Work order: For each line of the data below that contains "deprecated", return that line.

================

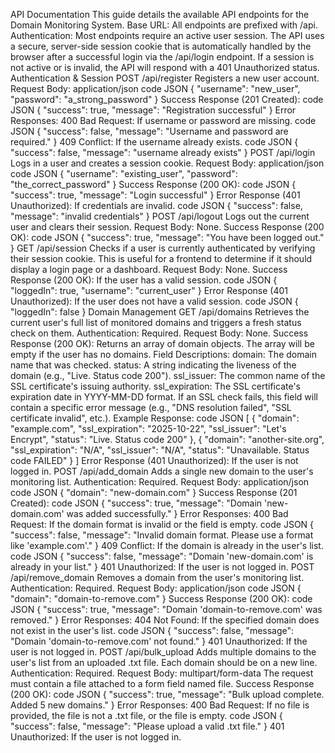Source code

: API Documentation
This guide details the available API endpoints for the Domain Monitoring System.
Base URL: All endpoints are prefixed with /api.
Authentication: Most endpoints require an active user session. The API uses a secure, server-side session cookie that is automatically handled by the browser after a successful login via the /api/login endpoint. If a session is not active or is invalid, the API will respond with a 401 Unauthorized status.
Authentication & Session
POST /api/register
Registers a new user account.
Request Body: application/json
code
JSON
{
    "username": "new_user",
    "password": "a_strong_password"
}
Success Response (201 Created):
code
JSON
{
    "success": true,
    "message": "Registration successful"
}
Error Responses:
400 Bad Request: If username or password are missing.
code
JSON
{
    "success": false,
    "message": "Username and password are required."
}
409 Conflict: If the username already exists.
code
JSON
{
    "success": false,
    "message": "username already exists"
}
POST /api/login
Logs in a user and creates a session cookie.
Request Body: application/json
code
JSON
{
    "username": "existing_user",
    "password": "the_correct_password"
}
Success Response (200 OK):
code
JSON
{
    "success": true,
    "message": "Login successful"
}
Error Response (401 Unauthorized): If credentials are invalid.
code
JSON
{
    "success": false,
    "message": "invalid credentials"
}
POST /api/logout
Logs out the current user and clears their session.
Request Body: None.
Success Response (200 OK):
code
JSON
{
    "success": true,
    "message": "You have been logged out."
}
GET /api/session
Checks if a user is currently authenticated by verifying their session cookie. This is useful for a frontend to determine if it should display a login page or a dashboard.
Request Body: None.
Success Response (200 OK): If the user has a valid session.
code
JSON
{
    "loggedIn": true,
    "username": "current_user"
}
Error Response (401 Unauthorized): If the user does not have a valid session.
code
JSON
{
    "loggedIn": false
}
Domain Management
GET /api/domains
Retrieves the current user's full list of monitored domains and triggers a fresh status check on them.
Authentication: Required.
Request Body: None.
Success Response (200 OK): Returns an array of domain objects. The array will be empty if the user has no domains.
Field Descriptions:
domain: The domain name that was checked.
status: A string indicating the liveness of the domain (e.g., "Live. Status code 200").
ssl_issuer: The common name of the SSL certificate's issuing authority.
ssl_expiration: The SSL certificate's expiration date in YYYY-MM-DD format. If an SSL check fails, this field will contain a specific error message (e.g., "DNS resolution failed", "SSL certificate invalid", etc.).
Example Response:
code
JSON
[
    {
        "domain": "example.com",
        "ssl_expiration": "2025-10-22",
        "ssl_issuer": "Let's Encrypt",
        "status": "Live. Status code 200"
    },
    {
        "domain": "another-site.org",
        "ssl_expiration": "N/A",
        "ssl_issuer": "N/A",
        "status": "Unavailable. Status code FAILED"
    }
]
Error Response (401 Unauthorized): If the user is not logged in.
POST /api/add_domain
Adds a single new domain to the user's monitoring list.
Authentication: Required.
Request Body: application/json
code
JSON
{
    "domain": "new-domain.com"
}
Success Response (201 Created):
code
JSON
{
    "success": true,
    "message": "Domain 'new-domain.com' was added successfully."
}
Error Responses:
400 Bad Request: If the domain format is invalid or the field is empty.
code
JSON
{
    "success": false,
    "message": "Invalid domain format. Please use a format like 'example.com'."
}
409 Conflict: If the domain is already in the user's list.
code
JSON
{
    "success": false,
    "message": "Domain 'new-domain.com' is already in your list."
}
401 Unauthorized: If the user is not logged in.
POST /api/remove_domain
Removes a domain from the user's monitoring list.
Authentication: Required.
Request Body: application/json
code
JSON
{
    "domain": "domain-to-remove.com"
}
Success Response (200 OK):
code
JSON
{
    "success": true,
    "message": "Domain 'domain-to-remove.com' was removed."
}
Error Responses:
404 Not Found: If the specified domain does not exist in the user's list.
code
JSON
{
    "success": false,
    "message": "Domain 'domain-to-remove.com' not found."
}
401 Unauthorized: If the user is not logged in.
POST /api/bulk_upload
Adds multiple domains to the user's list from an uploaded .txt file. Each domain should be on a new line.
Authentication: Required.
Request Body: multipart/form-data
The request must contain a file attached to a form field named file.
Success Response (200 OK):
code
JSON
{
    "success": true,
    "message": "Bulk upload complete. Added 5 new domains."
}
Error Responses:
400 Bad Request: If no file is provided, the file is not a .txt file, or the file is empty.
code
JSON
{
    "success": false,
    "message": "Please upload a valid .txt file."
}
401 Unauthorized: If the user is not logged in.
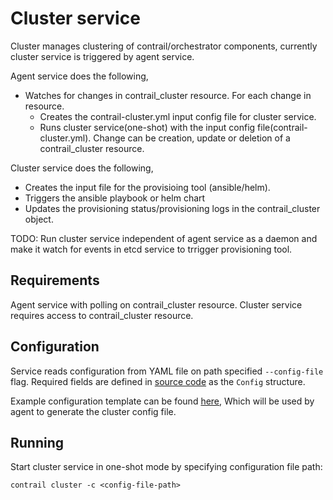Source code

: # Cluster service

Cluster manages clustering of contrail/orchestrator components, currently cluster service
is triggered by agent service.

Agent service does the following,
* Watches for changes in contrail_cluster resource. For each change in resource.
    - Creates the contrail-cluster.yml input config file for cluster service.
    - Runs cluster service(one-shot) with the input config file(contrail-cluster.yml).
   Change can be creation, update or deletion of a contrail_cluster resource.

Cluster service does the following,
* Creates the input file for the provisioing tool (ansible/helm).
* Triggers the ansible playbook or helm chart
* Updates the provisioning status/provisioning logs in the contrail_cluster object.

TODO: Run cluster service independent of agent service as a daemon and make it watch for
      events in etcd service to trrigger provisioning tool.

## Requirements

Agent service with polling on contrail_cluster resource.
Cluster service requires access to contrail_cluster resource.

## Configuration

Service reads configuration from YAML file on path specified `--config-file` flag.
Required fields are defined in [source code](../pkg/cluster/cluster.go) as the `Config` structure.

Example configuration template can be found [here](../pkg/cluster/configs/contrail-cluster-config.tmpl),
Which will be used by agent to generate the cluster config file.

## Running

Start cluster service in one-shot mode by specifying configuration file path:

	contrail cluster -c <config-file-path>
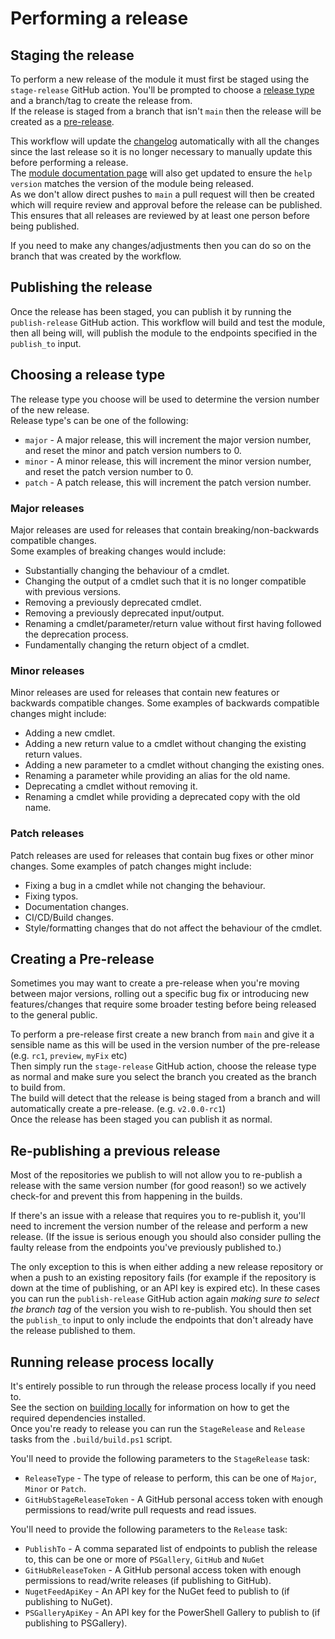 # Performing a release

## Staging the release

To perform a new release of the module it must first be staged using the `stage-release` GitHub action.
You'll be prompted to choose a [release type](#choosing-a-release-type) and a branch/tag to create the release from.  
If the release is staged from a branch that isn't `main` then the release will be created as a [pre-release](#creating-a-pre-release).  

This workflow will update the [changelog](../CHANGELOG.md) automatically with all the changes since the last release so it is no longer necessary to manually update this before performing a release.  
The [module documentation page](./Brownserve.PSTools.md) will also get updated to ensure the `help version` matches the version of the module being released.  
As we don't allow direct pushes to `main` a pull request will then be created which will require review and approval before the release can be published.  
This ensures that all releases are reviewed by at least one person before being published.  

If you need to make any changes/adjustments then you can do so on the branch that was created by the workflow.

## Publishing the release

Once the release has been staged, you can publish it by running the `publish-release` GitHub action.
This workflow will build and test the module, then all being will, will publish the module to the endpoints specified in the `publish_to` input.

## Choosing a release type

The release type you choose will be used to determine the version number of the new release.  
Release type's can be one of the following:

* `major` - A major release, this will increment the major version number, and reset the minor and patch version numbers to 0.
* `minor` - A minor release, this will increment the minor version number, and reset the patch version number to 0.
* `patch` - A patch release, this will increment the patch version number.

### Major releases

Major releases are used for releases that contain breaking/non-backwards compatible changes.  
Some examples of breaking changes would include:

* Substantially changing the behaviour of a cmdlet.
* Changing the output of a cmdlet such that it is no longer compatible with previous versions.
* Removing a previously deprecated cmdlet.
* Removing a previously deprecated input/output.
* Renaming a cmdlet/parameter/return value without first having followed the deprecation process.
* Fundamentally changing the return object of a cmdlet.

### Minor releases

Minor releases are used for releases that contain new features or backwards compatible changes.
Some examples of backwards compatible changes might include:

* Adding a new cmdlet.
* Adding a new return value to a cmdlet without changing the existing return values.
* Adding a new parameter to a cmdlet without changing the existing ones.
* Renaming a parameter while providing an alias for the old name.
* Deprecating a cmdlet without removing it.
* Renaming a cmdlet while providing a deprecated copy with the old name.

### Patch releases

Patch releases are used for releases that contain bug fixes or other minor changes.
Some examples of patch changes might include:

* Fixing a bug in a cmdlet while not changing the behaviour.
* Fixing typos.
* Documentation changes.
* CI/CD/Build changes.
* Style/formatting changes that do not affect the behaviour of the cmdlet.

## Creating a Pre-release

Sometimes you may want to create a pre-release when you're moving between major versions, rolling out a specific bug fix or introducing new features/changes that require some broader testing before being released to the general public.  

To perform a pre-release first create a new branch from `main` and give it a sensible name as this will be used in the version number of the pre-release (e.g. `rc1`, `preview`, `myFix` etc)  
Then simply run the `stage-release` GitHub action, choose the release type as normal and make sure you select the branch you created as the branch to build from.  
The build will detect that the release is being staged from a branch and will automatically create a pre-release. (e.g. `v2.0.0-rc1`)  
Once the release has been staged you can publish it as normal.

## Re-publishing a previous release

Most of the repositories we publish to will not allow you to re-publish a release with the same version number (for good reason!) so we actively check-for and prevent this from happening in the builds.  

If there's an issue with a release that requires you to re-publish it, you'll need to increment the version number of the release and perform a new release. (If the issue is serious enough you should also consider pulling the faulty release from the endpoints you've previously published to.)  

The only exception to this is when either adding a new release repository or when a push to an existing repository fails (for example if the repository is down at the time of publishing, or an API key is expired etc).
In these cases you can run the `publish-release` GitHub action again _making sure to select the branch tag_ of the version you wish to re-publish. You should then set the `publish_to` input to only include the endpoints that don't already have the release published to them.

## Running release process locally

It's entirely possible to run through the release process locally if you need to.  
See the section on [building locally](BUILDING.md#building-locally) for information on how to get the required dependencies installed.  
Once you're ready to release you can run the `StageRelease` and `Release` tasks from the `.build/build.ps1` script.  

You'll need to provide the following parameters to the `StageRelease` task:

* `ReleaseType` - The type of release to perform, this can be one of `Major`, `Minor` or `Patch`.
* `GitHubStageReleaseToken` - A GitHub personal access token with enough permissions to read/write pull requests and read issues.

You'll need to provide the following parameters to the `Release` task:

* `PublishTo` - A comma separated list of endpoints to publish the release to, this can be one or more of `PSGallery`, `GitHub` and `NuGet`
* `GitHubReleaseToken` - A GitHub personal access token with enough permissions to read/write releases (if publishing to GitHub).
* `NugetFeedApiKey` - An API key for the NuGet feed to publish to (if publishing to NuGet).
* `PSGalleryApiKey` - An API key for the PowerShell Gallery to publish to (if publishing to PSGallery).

================

Answer below:
* Removing a previously deprecated cmdlet.
* Removing a previously deprecated input/output.
* Renaming a cmdlet while providing a deprecated copy with the old name.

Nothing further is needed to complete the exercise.